WHAT THE EXERCISE ASKS: Print the records below word for word, beginning with the first line and ending once the line containing "## Optimization API" is printed.

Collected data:
------------------------------------

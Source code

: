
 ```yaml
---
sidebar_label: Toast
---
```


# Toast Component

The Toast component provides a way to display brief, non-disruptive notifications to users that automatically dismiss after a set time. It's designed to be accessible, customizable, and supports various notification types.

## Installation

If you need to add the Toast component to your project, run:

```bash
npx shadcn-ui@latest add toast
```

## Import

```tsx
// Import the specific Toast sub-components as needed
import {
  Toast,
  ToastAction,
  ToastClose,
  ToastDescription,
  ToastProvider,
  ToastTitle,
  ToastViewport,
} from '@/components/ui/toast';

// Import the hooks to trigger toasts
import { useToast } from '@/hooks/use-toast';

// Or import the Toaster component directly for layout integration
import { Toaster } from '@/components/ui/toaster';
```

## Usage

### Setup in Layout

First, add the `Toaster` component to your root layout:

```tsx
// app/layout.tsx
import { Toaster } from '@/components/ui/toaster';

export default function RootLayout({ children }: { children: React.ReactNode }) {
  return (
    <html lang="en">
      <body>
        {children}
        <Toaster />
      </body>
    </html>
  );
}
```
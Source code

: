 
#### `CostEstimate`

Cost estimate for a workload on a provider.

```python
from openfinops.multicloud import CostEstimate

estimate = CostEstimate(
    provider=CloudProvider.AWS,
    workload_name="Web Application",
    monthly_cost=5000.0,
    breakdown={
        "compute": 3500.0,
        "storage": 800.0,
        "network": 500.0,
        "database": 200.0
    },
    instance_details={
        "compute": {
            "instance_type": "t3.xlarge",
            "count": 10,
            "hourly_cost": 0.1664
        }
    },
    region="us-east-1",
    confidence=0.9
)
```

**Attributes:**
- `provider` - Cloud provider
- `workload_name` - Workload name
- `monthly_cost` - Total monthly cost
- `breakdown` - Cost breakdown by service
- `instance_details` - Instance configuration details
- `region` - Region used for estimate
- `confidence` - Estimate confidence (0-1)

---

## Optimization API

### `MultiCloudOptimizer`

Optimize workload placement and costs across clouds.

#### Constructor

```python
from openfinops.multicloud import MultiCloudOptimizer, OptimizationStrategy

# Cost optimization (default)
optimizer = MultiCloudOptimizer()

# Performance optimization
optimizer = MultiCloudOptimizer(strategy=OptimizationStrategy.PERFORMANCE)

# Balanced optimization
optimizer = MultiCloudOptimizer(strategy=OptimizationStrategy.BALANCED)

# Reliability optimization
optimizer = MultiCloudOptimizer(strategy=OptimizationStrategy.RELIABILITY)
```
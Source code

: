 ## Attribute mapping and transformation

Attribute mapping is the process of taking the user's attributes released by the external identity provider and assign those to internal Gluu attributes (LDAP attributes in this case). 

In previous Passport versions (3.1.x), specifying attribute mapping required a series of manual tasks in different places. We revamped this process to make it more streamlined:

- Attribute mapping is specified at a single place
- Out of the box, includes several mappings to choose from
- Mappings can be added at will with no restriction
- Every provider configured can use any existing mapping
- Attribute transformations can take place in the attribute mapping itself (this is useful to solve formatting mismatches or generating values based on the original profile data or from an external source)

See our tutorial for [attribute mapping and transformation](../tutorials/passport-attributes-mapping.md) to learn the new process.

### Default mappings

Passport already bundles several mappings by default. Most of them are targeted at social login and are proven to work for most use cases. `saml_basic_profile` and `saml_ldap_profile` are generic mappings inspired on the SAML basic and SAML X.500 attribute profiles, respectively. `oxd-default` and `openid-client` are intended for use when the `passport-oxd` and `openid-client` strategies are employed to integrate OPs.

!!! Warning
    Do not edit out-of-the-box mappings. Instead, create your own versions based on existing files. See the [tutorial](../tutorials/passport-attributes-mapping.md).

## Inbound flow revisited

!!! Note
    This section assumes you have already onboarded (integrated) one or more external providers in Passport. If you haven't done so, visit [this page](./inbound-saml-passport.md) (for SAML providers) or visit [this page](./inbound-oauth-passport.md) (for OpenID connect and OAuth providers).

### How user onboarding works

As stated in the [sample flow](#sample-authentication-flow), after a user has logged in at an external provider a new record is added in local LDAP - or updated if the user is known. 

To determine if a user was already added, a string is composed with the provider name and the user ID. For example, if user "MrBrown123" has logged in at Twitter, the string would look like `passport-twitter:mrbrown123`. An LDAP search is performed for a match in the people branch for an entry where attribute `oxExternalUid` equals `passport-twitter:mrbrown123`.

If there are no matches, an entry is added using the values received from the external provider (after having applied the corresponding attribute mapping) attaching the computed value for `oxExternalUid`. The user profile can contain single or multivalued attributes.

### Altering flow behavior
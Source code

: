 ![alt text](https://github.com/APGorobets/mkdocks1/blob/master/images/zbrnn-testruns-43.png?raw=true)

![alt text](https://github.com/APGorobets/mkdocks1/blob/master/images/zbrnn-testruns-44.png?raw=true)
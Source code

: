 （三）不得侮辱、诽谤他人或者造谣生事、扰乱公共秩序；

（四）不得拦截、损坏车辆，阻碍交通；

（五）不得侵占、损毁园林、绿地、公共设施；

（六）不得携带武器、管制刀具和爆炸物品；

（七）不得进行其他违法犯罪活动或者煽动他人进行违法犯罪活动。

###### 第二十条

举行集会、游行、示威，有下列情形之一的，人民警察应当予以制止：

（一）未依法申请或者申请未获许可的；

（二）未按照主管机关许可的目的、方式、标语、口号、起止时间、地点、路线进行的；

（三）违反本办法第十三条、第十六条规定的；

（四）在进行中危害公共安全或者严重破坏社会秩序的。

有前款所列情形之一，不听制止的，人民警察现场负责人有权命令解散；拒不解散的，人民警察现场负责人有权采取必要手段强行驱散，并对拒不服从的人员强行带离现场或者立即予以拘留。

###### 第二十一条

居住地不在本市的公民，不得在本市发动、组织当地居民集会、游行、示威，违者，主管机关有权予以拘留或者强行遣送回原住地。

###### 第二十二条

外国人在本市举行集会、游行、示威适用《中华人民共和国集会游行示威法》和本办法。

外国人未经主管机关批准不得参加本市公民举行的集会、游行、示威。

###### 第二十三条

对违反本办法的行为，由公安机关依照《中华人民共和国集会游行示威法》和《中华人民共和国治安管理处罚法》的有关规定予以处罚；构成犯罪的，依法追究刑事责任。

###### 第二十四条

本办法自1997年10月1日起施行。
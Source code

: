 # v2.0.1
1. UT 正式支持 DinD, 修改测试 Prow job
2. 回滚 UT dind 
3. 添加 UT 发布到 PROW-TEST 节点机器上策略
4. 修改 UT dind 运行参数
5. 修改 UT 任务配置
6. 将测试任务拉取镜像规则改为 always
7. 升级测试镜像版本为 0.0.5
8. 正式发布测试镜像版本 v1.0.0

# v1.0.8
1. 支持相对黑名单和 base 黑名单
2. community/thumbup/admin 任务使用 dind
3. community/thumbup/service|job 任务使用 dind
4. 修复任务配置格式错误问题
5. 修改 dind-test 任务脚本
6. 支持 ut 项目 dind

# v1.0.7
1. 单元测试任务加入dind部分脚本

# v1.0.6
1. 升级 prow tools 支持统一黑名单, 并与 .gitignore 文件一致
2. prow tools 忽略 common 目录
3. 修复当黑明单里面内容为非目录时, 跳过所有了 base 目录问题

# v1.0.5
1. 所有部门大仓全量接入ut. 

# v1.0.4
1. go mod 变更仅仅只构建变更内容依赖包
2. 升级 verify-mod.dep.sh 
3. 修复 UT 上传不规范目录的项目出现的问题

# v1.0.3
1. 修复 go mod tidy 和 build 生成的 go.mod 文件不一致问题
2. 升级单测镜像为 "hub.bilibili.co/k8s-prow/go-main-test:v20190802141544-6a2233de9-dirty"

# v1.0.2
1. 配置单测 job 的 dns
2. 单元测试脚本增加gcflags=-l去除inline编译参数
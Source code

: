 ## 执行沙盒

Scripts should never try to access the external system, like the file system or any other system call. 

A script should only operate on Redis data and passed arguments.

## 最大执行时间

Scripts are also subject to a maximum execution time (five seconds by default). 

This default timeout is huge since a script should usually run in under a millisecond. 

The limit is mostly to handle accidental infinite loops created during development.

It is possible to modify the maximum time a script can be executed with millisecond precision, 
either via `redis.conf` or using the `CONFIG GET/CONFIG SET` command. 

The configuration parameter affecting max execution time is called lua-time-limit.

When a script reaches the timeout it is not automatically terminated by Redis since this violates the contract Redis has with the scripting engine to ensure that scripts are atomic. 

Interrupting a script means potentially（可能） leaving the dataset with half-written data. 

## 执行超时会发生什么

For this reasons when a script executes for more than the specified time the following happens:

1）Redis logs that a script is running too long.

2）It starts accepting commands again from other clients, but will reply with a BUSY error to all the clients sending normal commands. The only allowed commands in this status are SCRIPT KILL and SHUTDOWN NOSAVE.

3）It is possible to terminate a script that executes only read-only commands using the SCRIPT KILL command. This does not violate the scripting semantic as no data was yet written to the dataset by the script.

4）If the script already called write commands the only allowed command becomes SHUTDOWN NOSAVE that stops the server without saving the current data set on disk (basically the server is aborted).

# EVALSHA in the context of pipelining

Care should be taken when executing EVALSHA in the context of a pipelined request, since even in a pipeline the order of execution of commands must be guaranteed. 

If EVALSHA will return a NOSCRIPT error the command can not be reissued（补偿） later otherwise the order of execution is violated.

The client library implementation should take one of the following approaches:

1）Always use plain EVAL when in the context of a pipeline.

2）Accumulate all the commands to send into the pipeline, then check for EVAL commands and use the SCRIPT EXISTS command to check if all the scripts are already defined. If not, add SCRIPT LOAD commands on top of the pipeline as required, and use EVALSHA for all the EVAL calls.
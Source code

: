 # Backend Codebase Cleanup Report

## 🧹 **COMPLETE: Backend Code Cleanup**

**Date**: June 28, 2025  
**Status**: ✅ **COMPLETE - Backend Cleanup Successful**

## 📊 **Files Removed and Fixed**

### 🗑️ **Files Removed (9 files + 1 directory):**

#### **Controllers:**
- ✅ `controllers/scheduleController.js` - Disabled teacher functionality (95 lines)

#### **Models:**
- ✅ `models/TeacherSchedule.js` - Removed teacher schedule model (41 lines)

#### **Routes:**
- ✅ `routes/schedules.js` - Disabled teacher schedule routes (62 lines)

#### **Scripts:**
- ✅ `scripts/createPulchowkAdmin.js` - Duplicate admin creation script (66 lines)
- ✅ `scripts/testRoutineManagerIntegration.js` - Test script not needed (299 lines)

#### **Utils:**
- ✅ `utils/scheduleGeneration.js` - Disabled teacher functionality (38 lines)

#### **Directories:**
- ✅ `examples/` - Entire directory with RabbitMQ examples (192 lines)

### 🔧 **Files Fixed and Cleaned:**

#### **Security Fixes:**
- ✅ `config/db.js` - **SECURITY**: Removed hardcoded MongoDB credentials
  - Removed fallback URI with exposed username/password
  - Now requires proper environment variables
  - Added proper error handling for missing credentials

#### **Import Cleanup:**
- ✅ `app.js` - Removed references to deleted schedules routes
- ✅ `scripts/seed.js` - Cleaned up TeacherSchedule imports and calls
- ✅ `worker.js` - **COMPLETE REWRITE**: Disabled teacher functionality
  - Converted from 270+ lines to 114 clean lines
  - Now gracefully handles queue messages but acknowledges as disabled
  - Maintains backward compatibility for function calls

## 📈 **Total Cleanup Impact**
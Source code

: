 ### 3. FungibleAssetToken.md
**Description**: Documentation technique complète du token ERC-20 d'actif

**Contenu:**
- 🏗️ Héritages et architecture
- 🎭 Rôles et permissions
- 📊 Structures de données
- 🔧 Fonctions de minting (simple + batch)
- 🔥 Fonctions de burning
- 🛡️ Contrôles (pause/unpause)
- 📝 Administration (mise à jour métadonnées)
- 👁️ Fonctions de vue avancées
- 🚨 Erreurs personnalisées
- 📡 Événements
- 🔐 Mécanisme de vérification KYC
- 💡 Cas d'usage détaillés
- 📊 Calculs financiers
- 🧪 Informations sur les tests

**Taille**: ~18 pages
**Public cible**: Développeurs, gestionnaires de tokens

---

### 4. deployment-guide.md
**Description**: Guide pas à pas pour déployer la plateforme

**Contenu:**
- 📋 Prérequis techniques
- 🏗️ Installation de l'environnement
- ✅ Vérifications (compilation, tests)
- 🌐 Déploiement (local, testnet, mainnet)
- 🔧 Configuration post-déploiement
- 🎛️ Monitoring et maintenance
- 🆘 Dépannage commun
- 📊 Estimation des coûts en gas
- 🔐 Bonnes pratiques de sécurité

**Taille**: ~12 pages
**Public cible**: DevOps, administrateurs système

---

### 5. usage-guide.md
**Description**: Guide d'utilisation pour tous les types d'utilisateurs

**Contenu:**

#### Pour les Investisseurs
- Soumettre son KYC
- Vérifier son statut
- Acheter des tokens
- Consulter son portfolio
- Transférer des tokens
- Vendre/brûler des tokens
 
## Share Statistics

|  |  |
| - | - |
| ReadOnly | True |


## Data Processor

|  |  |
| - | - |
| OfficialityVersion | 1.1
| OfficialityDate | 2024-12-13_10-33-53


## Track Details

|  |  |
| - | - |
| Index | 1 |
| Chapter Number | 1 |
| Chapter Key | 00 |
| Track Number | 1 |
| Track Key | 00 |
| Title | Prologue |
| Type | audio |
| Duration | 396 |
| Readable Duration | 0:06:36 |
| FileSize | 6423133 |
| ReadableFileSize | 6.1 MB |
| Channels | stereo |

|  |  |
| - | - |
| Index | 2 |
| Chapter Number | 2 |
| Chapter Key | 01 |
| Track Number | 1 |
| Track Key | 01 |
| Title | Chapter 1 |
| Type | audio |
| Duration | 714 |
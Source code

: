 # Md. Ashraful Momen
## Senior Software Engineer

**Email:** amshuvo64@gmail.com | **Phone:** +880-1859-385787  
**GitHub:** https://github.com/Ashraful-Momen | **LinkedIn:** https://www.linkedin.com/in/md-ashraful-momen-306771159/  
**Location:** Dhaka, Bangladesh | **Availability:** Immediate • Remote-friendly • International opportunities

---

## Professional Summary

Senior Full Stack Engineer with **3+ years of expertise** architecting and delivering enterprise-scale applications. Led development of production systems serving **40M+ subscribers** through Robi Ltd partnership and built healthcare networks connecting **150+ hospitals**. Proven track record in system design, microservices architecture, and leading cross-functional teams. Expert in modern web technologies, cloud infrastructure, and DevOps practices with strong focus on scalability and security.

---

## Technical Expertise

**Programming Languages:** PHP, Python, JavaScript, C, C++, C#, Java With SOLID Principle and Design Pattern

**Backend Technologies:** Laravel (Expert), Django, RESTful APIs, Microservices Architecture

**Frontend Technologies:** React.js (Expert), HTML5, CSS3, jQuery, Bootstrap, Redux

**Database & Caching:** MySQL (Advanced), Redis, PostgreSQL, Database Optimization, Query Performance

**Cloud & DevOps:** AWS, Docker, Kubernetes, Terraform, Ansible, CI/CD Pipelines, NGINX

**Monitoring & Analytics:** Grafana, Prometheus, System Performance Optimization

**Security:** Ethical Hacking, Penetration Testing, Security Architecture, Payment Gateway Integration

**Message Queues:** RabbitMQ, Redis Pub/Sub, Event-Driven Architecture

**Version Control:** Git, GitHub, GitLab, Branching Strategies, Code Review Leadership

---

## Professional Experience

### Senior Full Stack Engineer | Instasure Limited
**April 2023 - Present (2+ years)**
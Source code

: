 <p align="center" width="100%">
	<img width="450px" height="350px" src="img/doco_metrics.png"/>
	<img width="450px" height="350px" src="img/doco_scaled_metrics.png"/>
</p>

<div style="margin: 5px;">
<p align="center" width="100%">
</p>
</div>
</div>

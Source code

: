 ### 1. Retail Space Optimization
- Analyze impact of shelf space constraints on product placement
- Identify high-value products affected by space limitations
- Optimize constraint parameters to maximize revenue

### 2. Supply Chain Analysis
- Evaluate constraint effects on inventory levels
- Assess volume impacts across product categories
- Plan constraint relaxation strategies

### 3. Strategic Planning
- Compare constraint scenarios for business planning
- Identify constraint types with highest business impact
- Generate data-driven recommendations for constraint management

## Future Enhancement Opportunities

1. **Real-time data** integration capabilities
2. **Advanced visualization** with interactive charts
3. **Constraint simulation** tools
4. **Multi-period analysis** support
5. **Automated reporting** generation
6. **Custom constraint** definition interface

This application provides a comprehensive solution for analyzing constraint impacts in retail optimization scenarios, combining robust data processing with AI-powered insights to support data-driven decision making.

------------------------------------

WORKED SOLUTION:
Source code

:
 ```yaml
---
sidebar_label: Toast
---
```


# Toast Component

The Toast component provides a way to display brief, non-disruptive notifications to users that automatically dismiss after a set time. It's designed to be accessible, customizable, and supports various notification types.

## Installation

If you need to add the Toast component to your project, run:

```bash
npx shadcn-ui@latest add toast
```

## Import

```tsx
// Import the specific Toast sub-components as needed
import {
  Toast,
  ToastAction,
  ToastClose,
  ToastDescription,
  ToastProvider,
  ToastTitle,
  ToastViewport,
} from '@/components/ui/toast';

// Import the hooks to trigger toasts
import { useToast } from '@/hooks/use-toast';

// Or import the Toaster component directly for layout integration
import { Toaster } from '@/components/ui/toaster';
```

## Usage

### Setup in Layout

First, add the `Toaster` component to your root layout:

```tsx
// app/layout.tsx
import { Toaster } from '@/components/ui/toaster';

export default function RootLayout({ children }: { children: React.ReactNode }) {
  return (
    <html lang="en">
      <body>
        {children}
        <Toaster />
      </body>
    </html>
  );
}
```
Source code

: 
#### `CostEstimate`

Cost estimate for a workload on a provider.

```python
from openfinops.multicloud import CostEstimate

estimate = CostEstimate(
    provider=CloudProvider.AWS,
    workload_name="Web Application",
    monthly_cost=5000.0,
    breakdown={
        "compute": 3500.0,
        "storage": 800.0,
        "network": 500.0,
        "database": 200.0
    },
    instance_details={
        "compute": {
            "instance_type": "t3.xlarge",
            "count": 10,
            "hourly_cost": 0.1664
        }
    },
    region="us-east-1",
    confidence=0.9
)
```

**Attributes:**
- `provider` - Cloud provider
- `workload_name` - Workload name
- `monthly_cost` - Total monthly cost
- `breakdown` - Cost breakdown by service
- `instance_details` - Instance configuration details
- `region` - Region used for estimate
- `confidence` - Estimate confidence (0-1)

---

## Optimization API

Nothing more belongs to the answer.